Look below for the line with "(unsigned int n)" and the line with "(3) the Black Spiritual". Copy exactly those two lines and every line between, but not the pictures.

--- Given records Enclosed Below ---

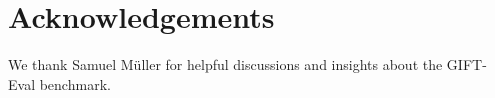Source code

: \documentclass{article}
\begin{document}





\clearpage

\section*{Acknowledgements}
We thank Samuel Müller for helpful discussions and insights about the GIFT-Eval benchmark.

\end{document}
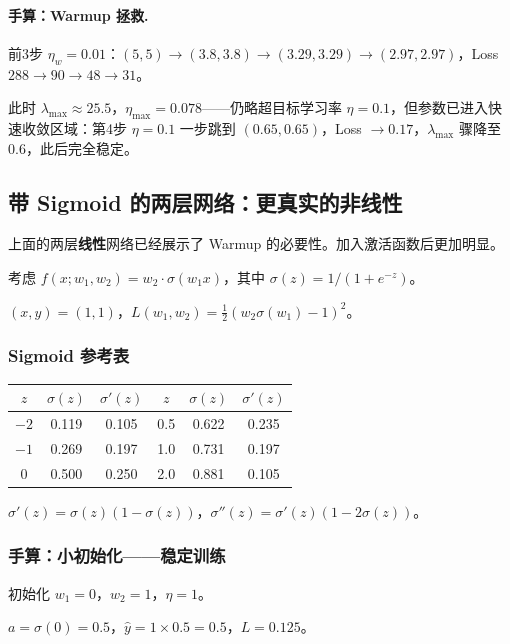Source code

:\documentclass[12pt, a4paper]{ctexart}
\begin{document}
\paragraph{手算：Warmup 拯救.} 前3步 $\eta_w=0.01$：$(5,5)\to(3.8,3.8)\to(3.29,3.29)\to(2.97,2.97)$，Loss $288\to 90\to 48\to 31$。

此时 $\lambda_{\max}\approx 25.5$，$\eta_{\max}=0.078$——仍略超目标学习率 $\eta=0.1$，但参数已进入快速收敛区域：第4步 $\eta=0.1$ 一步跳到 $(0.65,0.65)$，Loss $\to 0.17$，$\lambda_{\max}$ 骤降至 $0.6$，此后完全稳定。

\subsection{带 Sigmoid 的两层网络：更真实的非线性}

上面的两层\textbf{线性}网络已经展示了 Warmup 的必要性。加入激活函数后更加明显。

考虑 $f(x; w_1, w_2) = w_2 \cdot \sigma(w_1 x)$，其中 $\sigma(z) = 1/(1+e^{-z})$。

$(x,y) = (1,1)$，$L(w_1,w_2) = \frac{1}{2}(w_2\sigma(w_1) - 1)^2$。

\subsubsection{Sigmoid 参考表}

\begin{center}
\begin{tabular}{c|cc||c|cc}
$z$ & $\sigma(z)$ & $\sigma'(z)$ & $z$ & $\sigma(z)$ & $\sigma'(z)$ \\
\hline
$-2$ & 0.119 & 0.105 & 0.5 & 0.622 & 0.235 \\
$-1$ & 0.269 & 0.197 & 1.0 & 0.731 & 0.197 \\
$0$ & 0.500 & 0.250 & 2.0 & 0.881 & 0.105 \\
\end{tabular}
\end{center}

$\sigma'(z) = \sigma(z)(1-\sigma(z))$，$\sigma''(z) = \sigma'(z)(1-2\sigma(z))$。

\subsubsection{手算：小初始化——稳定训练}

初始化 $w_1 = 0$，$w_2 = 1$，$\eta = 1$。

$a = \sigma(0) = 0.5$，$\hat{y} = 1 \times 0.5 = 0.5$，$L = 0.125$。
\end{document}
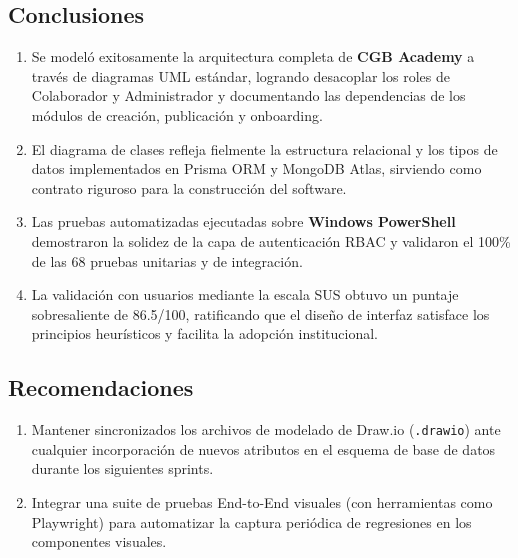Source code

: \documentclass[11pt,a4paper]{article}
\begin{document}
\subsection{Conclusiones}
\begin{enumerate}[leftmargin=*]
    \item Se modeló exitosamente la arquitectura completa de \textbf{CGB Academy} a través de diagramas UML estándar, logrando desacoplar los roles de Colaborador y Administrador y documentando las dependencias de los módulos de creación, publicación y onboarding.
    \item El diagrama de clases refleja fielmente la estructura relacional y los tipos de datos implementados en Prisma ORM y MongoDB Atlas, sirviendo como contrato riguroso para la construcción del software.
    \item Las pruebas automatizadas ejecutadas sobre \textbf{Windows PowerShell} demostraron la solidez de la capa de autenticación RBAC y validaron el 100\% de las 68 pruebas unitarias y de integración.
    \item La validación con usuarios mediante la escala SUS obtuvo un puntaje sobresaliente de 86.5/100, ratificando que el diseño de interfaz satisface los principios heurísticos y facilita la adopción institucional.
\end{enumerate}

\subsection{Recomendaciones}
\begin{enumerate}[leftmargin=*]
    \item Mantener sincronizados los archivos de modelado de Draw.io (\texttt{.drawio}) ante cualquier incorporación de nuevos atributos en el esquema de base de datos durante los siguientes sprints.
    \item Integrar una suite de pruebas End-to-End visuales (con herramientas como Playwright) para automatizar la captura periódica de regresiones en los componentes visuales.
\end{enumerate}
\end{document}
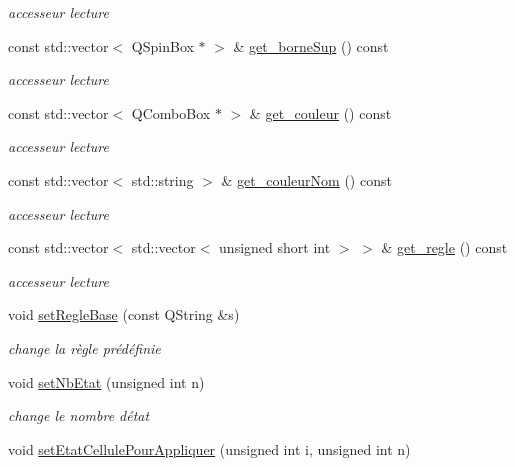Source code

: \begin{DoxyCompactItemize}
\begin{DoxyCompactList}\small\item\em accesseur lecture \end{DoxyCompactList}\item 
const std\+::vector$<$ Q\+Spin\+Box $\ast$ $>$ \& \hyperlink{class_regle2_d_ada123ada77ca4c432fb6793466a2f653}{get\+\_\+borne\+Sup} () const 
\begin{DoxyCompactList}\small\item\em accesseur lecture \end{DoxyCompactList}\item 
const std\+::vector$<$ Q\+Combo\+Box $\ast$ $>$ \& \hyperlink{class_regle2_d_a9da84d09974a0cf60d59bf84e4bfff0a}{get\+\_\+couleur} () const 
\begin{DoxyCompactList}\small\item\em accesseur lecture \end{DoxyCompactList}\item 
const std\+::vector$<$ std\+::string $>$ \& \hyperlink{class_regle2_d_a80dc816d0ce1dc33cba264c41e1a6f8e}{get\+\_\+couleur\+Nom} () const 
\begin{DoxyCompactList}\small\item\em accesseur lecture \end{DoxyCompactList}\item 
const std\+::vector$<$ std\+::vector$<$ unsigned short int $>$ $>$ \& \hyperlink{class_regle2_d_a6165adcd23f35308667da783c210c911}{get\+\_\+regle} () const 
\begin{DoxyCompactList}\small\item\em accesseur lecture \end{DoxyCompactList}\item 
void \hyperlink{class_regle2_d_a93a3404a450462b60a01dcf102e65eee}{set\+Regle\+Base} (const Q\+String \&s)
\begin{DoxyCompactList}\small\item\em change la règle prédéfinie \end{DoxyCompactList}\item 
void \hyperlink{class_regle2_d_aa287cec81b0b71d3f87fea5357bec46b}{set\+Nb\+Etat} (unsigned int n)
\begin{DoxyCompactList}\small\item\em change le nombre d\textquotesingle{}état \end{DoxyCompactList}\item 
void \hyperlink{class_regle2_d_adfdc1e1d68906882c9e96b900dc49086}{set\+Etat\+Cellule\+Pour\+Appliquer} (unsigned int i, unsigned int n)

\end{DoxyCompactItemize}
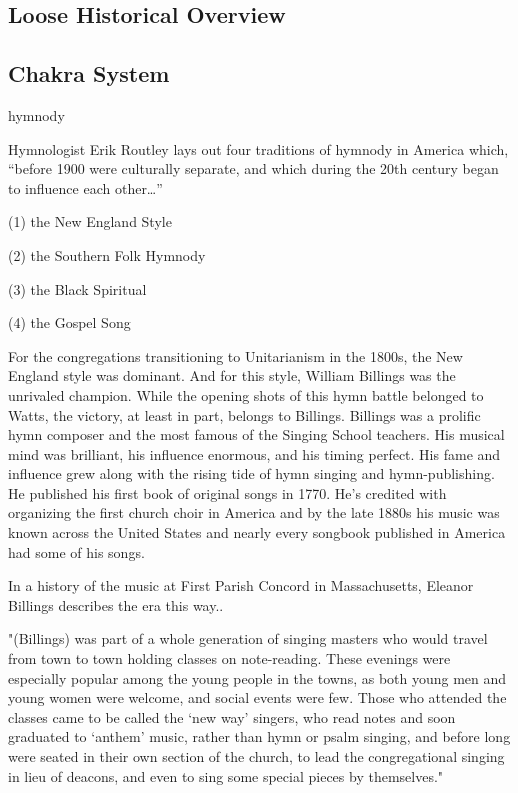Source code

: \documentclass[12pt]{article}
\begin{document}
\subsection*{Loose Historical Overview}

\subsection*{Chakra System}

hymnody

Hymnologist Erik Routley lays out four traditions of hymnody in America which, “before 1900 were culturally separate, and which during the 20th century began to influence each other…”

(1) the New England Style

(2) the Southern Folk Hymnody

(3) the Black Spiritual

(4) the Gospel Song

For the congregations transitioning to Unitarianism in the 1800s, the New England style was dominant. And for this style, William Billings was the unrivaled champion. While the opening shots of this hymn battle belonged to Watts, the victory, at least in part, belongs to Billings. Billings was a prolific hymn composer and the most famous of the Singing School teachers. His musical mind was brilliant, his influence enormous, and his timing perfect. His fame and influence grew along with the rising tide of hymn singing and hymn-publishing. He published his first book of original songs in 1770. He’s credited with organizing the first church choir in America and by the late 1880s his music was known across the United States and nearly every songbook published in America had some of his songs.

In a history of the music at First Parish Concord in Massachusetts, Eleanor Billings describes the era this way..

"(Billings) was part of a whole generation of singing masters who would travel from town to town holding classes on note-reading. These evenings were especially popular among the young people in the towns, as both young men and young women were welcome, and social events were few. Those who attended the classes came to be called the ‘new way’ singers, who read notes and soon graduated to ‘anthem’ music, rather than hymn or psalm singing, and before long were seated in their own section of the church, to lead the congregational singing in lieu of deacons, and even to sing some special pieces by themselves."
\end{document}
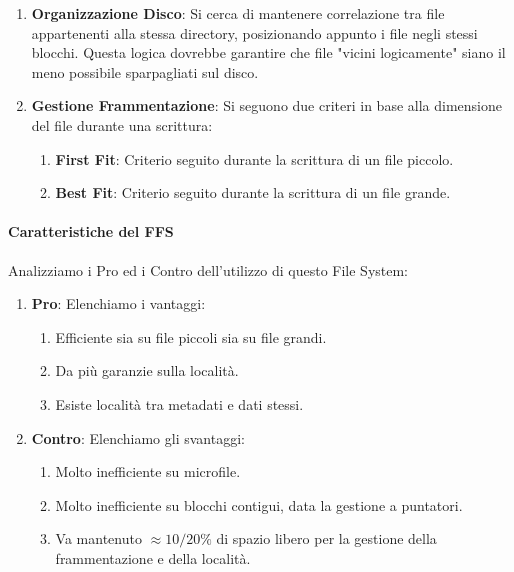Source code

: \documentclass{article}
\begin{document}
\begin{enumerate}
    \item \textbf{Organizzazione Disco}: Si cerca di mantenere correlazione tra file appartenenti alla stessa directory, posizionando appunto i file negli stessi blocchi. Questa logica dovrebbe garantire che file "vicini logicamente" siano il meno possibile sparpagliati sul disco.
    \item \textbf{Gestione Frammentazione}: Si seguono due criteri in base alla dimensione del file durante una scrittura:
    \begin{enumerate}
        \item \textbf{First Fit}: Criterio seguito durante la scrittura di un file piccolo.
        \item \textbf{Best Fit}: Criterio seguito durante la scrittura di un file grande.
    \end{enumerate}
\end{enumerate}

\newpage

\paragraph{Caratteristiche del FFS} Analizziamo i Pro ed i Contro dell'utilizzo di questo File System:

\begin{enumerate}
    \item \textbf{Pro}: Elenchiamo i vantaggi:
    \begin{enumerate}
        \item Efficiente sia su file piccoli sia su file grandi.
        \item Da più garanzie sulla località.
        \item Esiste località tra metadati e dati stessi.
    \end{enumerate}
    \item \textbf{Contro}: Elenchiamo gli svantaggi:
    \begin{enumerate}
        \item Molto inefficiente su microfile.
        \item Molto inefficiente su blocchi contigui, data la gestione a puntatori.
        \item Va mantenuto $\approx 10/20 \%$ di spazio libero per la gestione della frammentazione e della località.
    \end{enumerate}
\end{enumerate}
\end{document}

--- End of Enclosed Given records ---

Exercise response:
void \hyperlink{class_regle2_d_aa287cec81b0b71d3f87fea5357bec46b}{set\+Nb\+Etat} (unsigned int n)
\begin{DoxyCompactList}\small\item\em change le nombre d\textquotesingle{}état \end{DoxyCompactList}\item 
void \hyperlink{class_regle2_d_adfdc1e1d68906882c9e96b900dc49086}{set\+Etat\+Cellule\+Pour\+Appliquer} (unsigned int i, unsigned int n)

\end{DoxyCompactItemize}
Source code

: \documentclass[12pt]{article}
\begin{document}
\subsection*{Loose Historical Overview}

\subsection*{Chakra System}

hymnody

Hymnologist Erik Routley lays out four traditions of hymnody in America which, “before 1900 were culturally separate, and which during the 20th century began to influence each other…”

(1) the New England Style

(2) the Southern Folk Hymnody

(3) the Black Spiritual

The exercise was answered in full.